Take It Like A Champ: I know, I know what you want to do. You want to pull your hair out and scream to the world, “Whhhhy” (in slow motion of course). Why is the first question we all ask. Don’t expect to get an answer that will give you closure, this usually never happens. They have probably been thinking about dumping you for months, so by the time you pop the “why” question, they probably won’t have the answer. Even if they did have an answer, it probably wouldn’t satisfy you.

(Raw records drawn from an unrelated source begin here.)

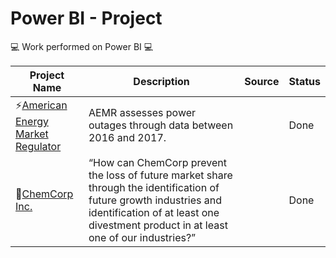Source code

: # Power BI - Project
💻 Work performed on Power BI 💻

|**Project Name**|**Description**|**Source**|**Status**|
|---|---|---|---|
|⚡[American Energy Market Regulator](https://congvocom.wordpress.com/project/project-1/aemr-power-bi/)|AEMR assesses power outages through data between 2016 and 2017.||Done|
|🧪[ChemCorp Inc.](https://congvocom.wordpress.com/project/chemcorp-inc/)|“How can ChemCorp prevent the loss of future market share through the identification of future growth industries and identification of at least one divestment product in at least one of our industries?”||Done|
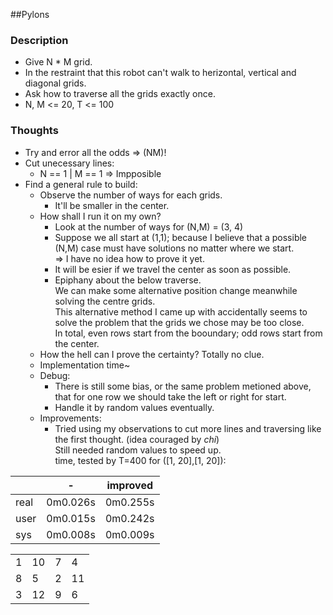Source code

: ##Pylons  

### Description


* Give N * M grid.	
* In the restraint that this robot can't walk to herizontal, vertical and diagonal grids.
* Ask how to traverse all the grids exactly once.
* N, M <= 20, T <= 100

### Thoughts

* Try and error all the odds => (NM)!
* Cut unecessary lines:
	* N == 1 | M == 1  => Impposible
* Find a general rule to build:
	* Observe the number of ways for each grids.
		* It'll be smaller in the center.
	* How shall I run it on my own?
		* Look at the number of ways for (N,M) = (3, 4)
		* Suppose we all start at (1,1); because I believe that a possible (N,M) case must have solutions no matter where we start. 	
		=> I have no idea how to prove it yet.
		* It will be esier if we travel the center as soon as possible.		
		* Epiphany about the below traverse.	
		We can make some alternative position change meanwhile solving the centre grids.	
		This alternative method I came up with accidentally seems to solve the problem that the grids we chose may be too close.	
		In total, even rows start from the booundary; odd rows start from the center.	
	* How the hell can I prove the certainty? Totally no clue.
	* Implementation time~
	* Debug:
		* There is still some bias, or the same problem metioned above, that for one row we should take the left or right for start.	
		* Handle it by random values eventually.
	* Improvements:
		* Tried using my observations to cut more lines and traversing like the first thought. (idea couraged by _chi_)		
		Still needed random values to speed up.		
		time, tested by T=400 for ([1, 20],[1, 20]):	
			
|      | -  | improved |
|---   |---|---|
| real | 0m0.026s | 0m0.255s |
| user | 0m0.015s | 0m0.242s | 
| sys  | 0m0.008s | 0m0.009s |
		
		

|   |   |   |   |
|---|---|---|---|
| 1 | 10 | 7 | 4 |
| 8 | 5 | 2 |  11 | 
| 3 | 12 | 9 | 6 | 
	



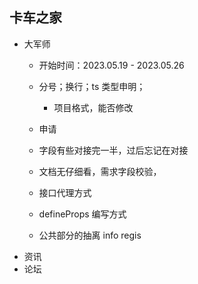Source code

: ## 卡车之家
- 大军师
  - 开始时间：2023.05.19 - 2023.05.26
  - 分号；换行；ts 类型申明；
    - 项目格式，能否修改
  - 申请
  - 字段有些对接完一半，过后忘记在对接
  - 文档无仔细看，需求字段校验，
  - 接口代理方式
  - defineProps 编写方式

  - 公共部分的抽离 info regis
- 资讯
- 论坛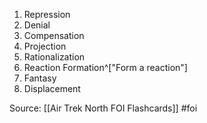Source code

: 1. Repression
2. Denial
3. Compensation
4. Projection
5. Rationalization
6. Reaction Formation^["Form a reaction"]
7. Fantasy
8. Displacement



Source: [[Air Trek North FOI Flashcards]] #foi

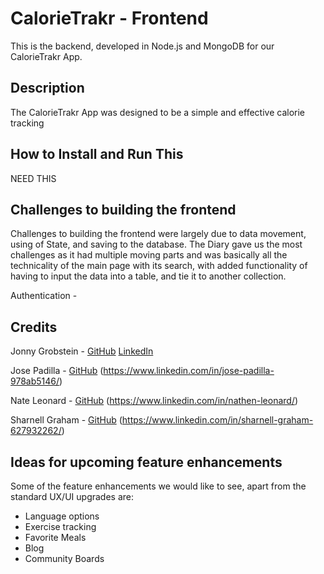 CalorieTrakr - Frontend
======
This is the backend, developed in Node.js and MongoDB for our CalorieTrakr App.

Description
------
The CalorieTrakr App was designed to be a simple and effective calorie tracking 

How to Install and Run This
------

NEED THIS

Challenges to building the frontend
------
Challenges to building the frontend were largely due to data movement, using of State, and saving to the database.  The Diary gave us the most challenges as it had multiple moving parts and was basically all the technicality of the main page with its search, with added functionality of having to input the data into a table, and tie it to another collection.  

Authentication - 




Credits
------
Jonny Grobstein - [GitHub](https://github.com/jonnygrobstein) [LinkedIn](https://www.linkedin.com/in/jonnygrobstein/)

Jose Padilla - [GitHub](https://github.com/JpadillaCoding) (https://www.linkedin.com/in/jose-padilla-978ab5146/)

Nate Leonard - [GitHub](https://github.com/nateleo91) (https://www.linkedin.com/in/nathen-leonard/)

Sharnell Graham - [GitHub](https://github.com/SharnellGraham) (https://www.linkedin.com/in/sharnell-graham-627932262/)


Ideas for upcoming feature enhancements
------
Some of the feature enhancements we would like to see, apart from the standard UX/UI upgrades are:

* Language options
* Exercise tracking
* Favorite Meals
* Blog
* Community Boards
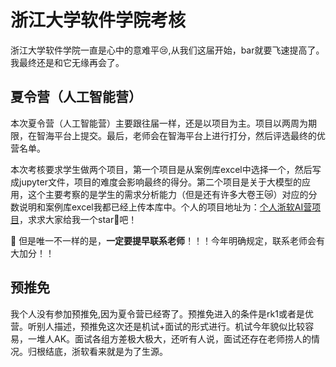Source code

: # 浙江大学软件学院考核

​	浙江大学软件学院一直是心中的意难平😢,从我们这届开始，bar就要飞速提高了。我最终还是和它无缘再会了。

## 夏令营（人工智能营）

本次夏令营（人工智能营）主要跟往届一样，还是以项目为主。项目以两周为期限，在智海平台上提交。最后，老师会在智海平台上进行打分，然后评选最终的优营名单。

本次考核要求学生做两个项目，第一个项目是从案例库excel中选择一个，然后写成jupyter文件，项目的难度会影响最终的得分。第二个项目是关于大模型的应用，这个主要考察的是学生的需求分析能力（但是还有许多大卷王😿）对应的分数说明和案例库excel我都已经上传本库中。个人的项目地址为：[个人浙软AI营项目](https://github.com/Devin100086/2025-ZJUSE-SummerCamp-AI-Camp)，求求大家给我一个star🌟吧！

:maple_leaf: 但是唯一不一样的是，**一定要提早联系老师**！！！今年明确规定，联系老师会有大加分！！ 

## 预推免

我个人没有参加预推免,因为夏令营已经寄了。预推免进入的条件是rk1或者是优营。听别人描述，预推免这次还是机试+面试的形式进行。机试今年貌似比较容易，一堆人AK。面试各组方差极大极大，还听有人说，面试还存在老师捞人的情况。归根结底，浙软看来就是为了生源。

Look, you’ve gone this long without being classified as “psycho”, so don’t go there. Whatever you do, do not go into psycho mode. This would include setting clothes on fire, bawling, screaming profanities, begging them to take you back,etc. I can’t express to you how important it is to keep your cool. Rejection alone is bad enough, there’s no reason to wallow in it. If someone straight up dumps you, why don’t you say, “I was kind of thinking the same thing”. This way there is some sort of balance to it and you can have them walking away feeling a little rejected themselves. Doesn’t feel too good now, does it?

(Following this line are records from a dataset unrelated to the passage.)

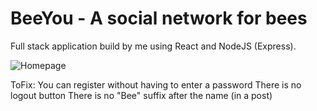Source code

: # BeeYou - A social network for bees

Full stack application build by me using React and NodeJS (Express).

![Homepage](https://i.ibb.co/8KTFC8t/Bee-You-Homepage.png)

ToFix:
You can register without having to enter a password
There is no logout button
There is no "Bee" suffix after the name (in a post)

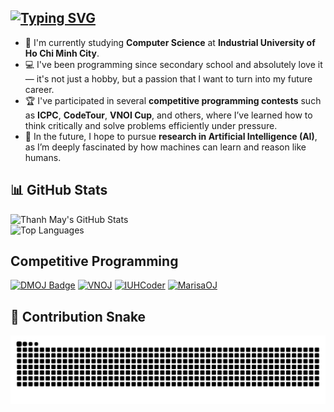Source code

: [![Typing SVG](https://readme-typing-svg.demolab.com?font=Fira+Code&weight=500&size=30&duration=3000&pause=1000&width=435&lines=Hi+there+%F0%9F%91%8B%2C+I'm+May)](https://git.io/typing-svg)
---

- 🌱 I'm currently studying **Computer Science** at **Industrial University of Ho Chi Minh City**.  
- 💻 I've been programming since secondary school and absolutely love it — it's not just a hobby, but a passion that I want to turn into my future career.  
- 🏆 I've participated in several **competitive programming contests** such as **ICPC**, **CodeTour**, **VNOI Cup**, and others, where I’ve learned how to think critically and solve problems efficiently under pressure.  
- 🤖 In the future, I hope to pursue **research in Artificial Intelligence (AI)**, as I’m deeply fascinated by how machines can learn and reason like humans.  


## 📊 GitHub Stats

![Thanh May's GitHub Stats](https://github-readme-stats.vercel.app/api?username=Thanhmay2406&show_icons=true&theme=tokyonight)  
![Top Languages](https://github-readme-stats.vercel.app/api/top-langs/?username=Thanhmay2406&layout=compact&theme=tokyonight)

## Competitive Programming
[![DMOJ Badge](http://mosesxu.ca/judge-badge/codeforces/icecream123)](https://codeforces.com/profile/icecream123) [![VNOJ](https://img.shields.io/badge/VNOJ-1194-808080)](https://oj.vnoi.info/user/thanhmay2406) [![IUHCoder](https://img.shields.io/badge/IUHCoder-1532-03A89E)](https://oj.iuhcoder.com/user/Thanhmay2005) [![MarisaOJ](https://img.shields.io/badge/MarisaOJ-grey)](https://marisaoj.com/user/Thanhmay2005/submissions)

## 🐍 Contribution Snake

<p align="center">
  <img src="https://github.com/Thanhmay2406/Thanhmay2406/blob/output/github-contribution-grid-snake.svg" alt="Snake Animation" />
</p>

<!--
**Thanhmay2406/Thanhmay2406** is a ✨ _special_ ✨ repository because its `README.md` (this file) appears on your GitHub profile.
[![Top Langs](https://github-readme-stats.vercel.app/api/top-langs/?username=Thanhmay2406)](https://github.com/Thanhmay2406/github-readme-stats)

![Codeforces Stats](https://codeforces-readme-stats.vercel.app/api/card?username=icecream123)
Here are some ideas to get you started:

- 🔭 I’m currently working on ...
- 🌱 I’m currently learning ...
- 👯 I’m looking to collaborate on ...
- 🤔 I’m looking for help with ...
- 💬 Ask me about ...
- 📫 How to reach me: ...
- 😄 Pronouns: ...
- ⚡ Fun fact: ...
-->
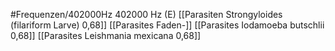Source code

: #Frequenzen/402000Hz
402000 Hz (E)
[[Parasiten Strongyloides (filariform Larve) 0,68]]
[[Parasites Faden-]]
[[Parasites Iodamoeba butschlii 0,68]]
[[Parasites Leishmania mexicana 0,68]]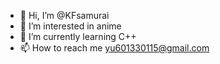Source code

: - 👋 Hi, I’m @KFsamurai
- 👀 I’m interested in anime
- 🌱 I’m currently learning C++
- 📫 How to reach me yu601330115@gmail.com

<!---
KFsamurai/KFsamurai is a ✨ special ✨ repository because its `README.md` (this file) appears on your GitHub profile.
You can click the Preview link to take a look at your changes.
--->
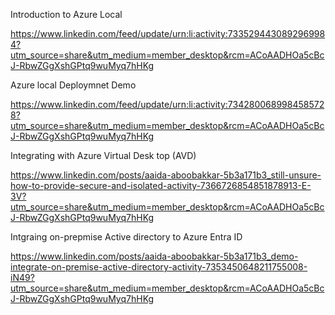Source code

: Introduction to Azure Local

https://www.linkedin.com/feed/update/urn:li:activity:7335294430892969984?utm_source=share&utm_medium=member_desktop&rcm=ACoAADHOa5cBcJ-RbwZGgXshGPtq9wuMyq7hHKg

Azure local Deploymnet Demo

https://www.linkedin.com/feed/update/urn:li:activity:7342800689984585728?utm_source=share&utm_medium=member_desktop&rcm=ACoAADHOa5cBcJ-RbwZGgXshGPtq9wuMyq7hHKg

Integrating with Azure Virtual Desk top (AVD)

https://www.linkedin.com/posts/aaida-aboobakkar-5b3a171b3_still-unsure-how-to-provide-secure-and-isolated-activity-7366726854851878913-E-3V?utm_source=share&utm_medium=member_desktop&rcm=ACoAADHOa5cBcJ-RbwZGgXshGPtq9wuMyq7hHKg

Intgraing on-prepmise Active directory to Azure Entra ID

https://www.linkedin.com/posts/aaida-aboobakkar-5b3a171b3_demo-integrate-on-premise-active-directory-activity-7353450648211755008-iN49?utm_source=share&utm_medium=member_desktop&rcm=ACoAADHOa5cBcJ-RbwZGgXshGPtq9wuMyq7hHKg

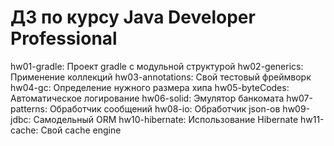 # ДЗ по курсу Java Developer Professional
hw01-gradle: Проект gradle с модульной структурой
hw02-generics: Применение коллекций
hw03-annotations: Свой тестовый фреймворк
hw04-gc: Определение нужного размера хипа
hw05-byteCodes: Автоматическое логирование
hw06-solid: Эмулятор банкомата
hw07-patterns: Обработчик сообщений
hw08-io: Обработчик json-ов
hw09-jdbc: Самодельный ORM
hw10-hibernate: Использование Hibernate
hw11-cache: Свой cache engine 

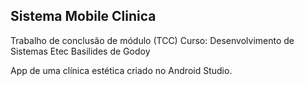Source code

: ## Sistema Mobile Clinica

Trabalho de conclusão de módulo (TCC) Curso: Desenvolvimento de Sistemas Etec Basilides de Godoy

App de uma clínica estética criado no Android Studio.
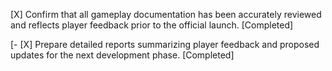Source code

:[X] Confirm that all gameplay documentation has been accurately reviewed and reflects player feedback prior to the official launch. [Completed]

[- [X] Prepare detailed reports summarizing player feedback and proposed updates for the next development phase. [Completed]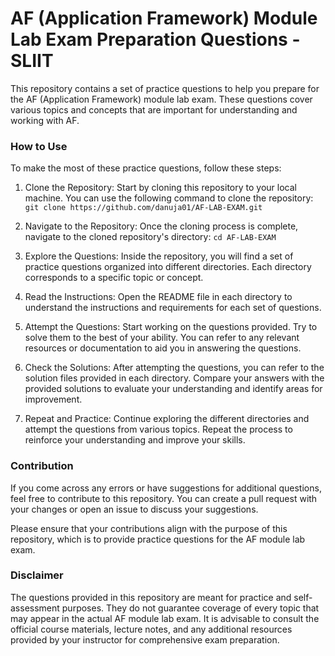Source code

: # AF (Application Framework) Module Lab Exam Preparation Questions - SLIIT

This repository contains a set of practice questions to help you prepare for the AF (Application Framework) module lab exam. These questions cover various topics and concepts that are important for understanding and working with AF.

### How to Use

To make the most of these practice questions, follow these steps:

1. Clone the Repository: Start by cloning this repository to your local machine. You can use the following command to clone the repository:
   `git clone https://github.com/danuja01/AF-LAB-EXAM.git`

2. Navigate to the Repository: Once the cloning process is complete, navigate to the cloned repository's directory:
   `cd AF-LAB-EXAM`

3. Explore the Questions: Inside the repository, you will find a set of practice questions organized into different directories. Each directory corresponds to a specific topic or concept.

4. Read the Instructions: Open the README file in each directory to understand the instructions and requirements for each set of questions.

5. Attempt the Questions: Start working on the questions provided. Try to solve them to the best of your ability. You can refer to any relevant resources or documentation to aid you in answering the questions.

6. Check the Solutions: After attempting the questions, you can refer to the solution files provided in each directory. Compare your answers with the provided solutions to evaluate your understanding and identify areas for improvement.

7. Repeat and Practice: Continue exploring the different directories and attempt the questions from various topics. Repeat the process to reinforce your understanding and improve your skills.

### Contribution

If you come across any errors or have suggestions for additional questions, feel free to contribute to this repository. You can create a pull request with your changes or open an issue to discuss your suggestions.

Please ensure that your contributions align with the purpose of this repository, which is to provide practice questions for the AF module lab exam.

### Disclaimer

The questions provided in this repository are meant for practice and self-assessment purposes. They do not guarantee coverage of every topic that may appear in the actual AF module lab exam. It is advisable to consult the official course materials, lecture notes, and any additional resources provided by your instructor for comprehensive exam preparation.
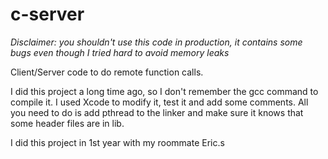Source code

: c-server
========
_Disclaimer: you shouldn't use this code in production, it contains some bugs even though I tried hard to avoid memory leaks_

Client/Server code to do remote function calls.

I did this project a long time ago, so I don't remember the gcc command to compile it. I used Xcode to modify it, test it and add some comments.
All you need to do is add pthread to the linker and make sure it knows that some header files are in lib.

I did this project in 1st year with my roommate Eric.s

Grieve Gracefully: You are going to have to accept the fact that it’s over. No more long walks on the beach and no more candle lit dinner. Excuse me while I puke. It’s okay to grieve. Sometimes getting dumped can feel as if someone has died, like a part of you has died. The only difference is is that your other half is still living and you can’t contact them and cry to them to nurse you back to health. You must be careful not to lose yourself in the grieving process. You should allow yourself a certain number of day/weeks to grieve. I give you permission to eat all the ice cream you want. Go ahead and rent all the sappy movies you can. You can do all this knowing that soon, you are going to have to put the ice cream away and take the movies back to the store.

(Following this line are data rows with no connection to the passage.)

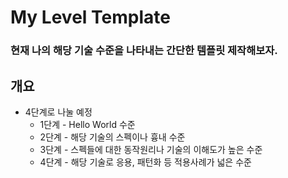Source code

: # My Level Template
### 현재 나의 해당 기술 수준을 나타내는 간단한 템플릿 제작해보자.

## 개요
 - 4단계로 나눌 예정
    - 1단계 - Hello World 수준
    - 2단계 - 해당 기술의 스펙이나 흉내 수준
    - 3단계 - 스펙들에 대한 동작원리나 기술의 이해도가 높은 수준
    - 4단계 - 해당 기술로 응용, 패턴화 등 적용사례가 넓은 수준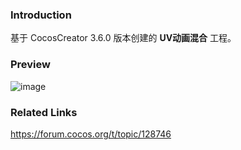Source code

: ### Introduction
基于 CocosCreator 3.6.0 版本创建的 **UV动画混合** 工程。

### Preview
![image](../../../gif/202207/2022072102.gif)

### Related Links 
https://forum.cocos.org/t/topic/128746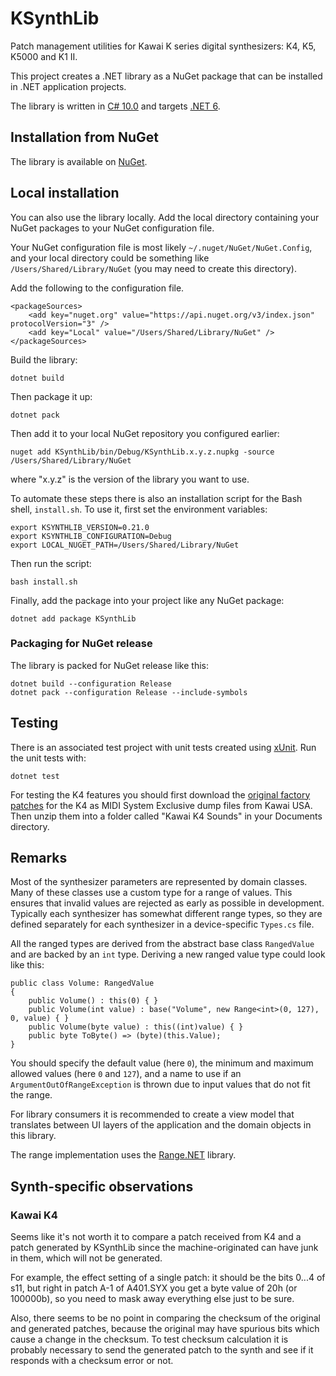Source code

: # KSynthLib

Patch management utilities for Kawai K series digital synthesizers: K4, K5, K5000 and K1 II.

This project creates a .NET library as a NuGet package
that can be installed in .NET application projects.

The library is written in [C# 10.0](https://learn.microsoft.com/en-us/dotnet/csharp/whats-new/csharp-10)
and targets [.NET 6](https://learn.microsoft.com/en-us/dotnet/core/whats-new/dotnet-6).

## Installation from NuGet

The library is available on [NuGet](https://www.nuget.org/packages/KSynthLib/).

## Local installation

You can also use the library locally. Add the local directory
containing your NuGet packages to your NuGet configuration file.

Your NuGet configuration file is most likely `~/.nuget/NuGet/NuGet.Config`,
and your local directory could be something like `/Users/Shared/Library/NuGet`
(you may need to create this directory).

Add the following to the configuration file.

    <packageSources>
        <add key="nuget.org" value="https://api.nuget.org/v3/index.json" protocolVersion="3" />
        <add key="Local" value="/Users/Shared/Library/NuGet" />
    </packageSources>

Build the library:

    dotnet build

Then package it up:

    dotnet pack

Then add it to your local NuGet repository you configured earlier:

    nuget add KSynthLib/bin/Debug/KSynthLib.x.y.z.nupkg -source /Users/Shared/Library/NuGet

where "x.y.z" is the version of the library you want to use.

To automate these steps there is also an installation script for the Bash shell, `install.sh`.
To use it, first set the environment variables:

    export KSYNTHLIB_VERSION=0.21.0
    export KSYNTHLIB_CONFIGURATION=Debug
    export LOCAL_NUGET_PATH=/Users/Shared/Library/NuGet

Then run the script:

    bash install.sh

Finally, add the package into your project like any NuGet package:

    dotnet add package KSynthLib

### Packaging for NuGet release

The library is packed for NuGet release like this:

    dotnet build --configuration Release
    dotnet pack --configuration Release --include-symbols

## Testing

There is an associated test project with unit tests created using
[xUnit](https://xunit.net/). Run the unit tests with:

    dotnet test

For testing the K4 features you should first download the [original factory
patches](https://kawaius.com/technical-support-division/software-os/) for the K4
as MIDI System Exclusive dump files from Kawai USA. Then unzip them into a folder
called "Kawai K4 Sounds" in your Documents directory.

## Remarks

Most of the synthesizer parameters are represented by domain classes. Many of these
classes use a custom type for a range of values. This ensures that invalid values are
rejected as early as possible in development. Typically each synthesizer has somewhat
different range types, so they are defined separately for each synthesizer in a
device-specific `Types.cs` file.

All the ranged types are derived from the abstract base class `RangedValue` and are
backed by an `int` type. Deriving a new ranged value type could look like this:

    public class Volume: RangedValue
    {
        public Volume() : this(0) { }
        public Volume(int value) : base("Volume", new Range<int>(0, 127), 0, value) { }
        public Volume(byte value) : this((int)value) { }
        public byte ToByte() => (byte)(this.Value);
    }

You should specify the default value (here `0`), the minimum and maximum allowed values
(here `0` and `127`), and a name to use if an `ArgumentOutOfRangeException` is thrown due to input values that
do not fit the range.

For library consumers it is recommended to create a view model that translates between UI layers of
the application and the domain objects in this library.

The range implementation uses the [Range.NET](https://github.com/mnelsonwhite/Range.NET) library.

## Synth-specific observations

### Kawai K4

Seems like it's not worth it to compare a patch received from K4
and a patch generated by KSynthLib since the machine-originated
can have junk in them, which will not be generated.

For example, the effect setting of a single patch: it should be the
bits 0...4 of s11, but right in patch A-1 of A401.SYX you get
a byte value of 20h (or 100000b), so you need to mask away everything
else just to be sure.

Also, there seems to be no point in comparing the checksum of the original and
generated patches, because the original may have spurious bits which cause a change in the
checksum. To test checksum calculation it is probably necessary to send the
generated patch to the synth and see if it responds with a checksum error or not.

Look, you are going to have all kind of emotions once you get dumped. It’s normal, okay? You probably are going to be a little confused at first. I mean, honestly, why the hell would anyone dump you? You are probably going to back track and try to figure out where you went wrong. You might end up trying to pick the relationship apart looking for clues and signs. Here’s a clue: It’s over. There’s no going back now. So, after confusion comes the hurt, man does it hurt like hell. It feels as if there are a million oompa loompas punching the inside of your stomach and tugging on your heart. This shall pass.
Then comes the obsession, all of a sudden you will feel obsessed about them. You will think of them 24/7 and every little thing reminds you of them. Eventually, you will become delusional. You will forget all of the times they called you fat or the times they told you you just weren’t good enough. Your mind will play funny tricks on you wiping out your bad memories..making it look as if your ex did no wrong. Finally, after all of these emotions, you will probably end up getting pissed.
Mild doses of anger are okay, it’s only natural. I mean, who do they really think they are dumping you, anyway? Once you bypass all of the other emotions you will be left with the anger. It’s how you deal with the anger that is important.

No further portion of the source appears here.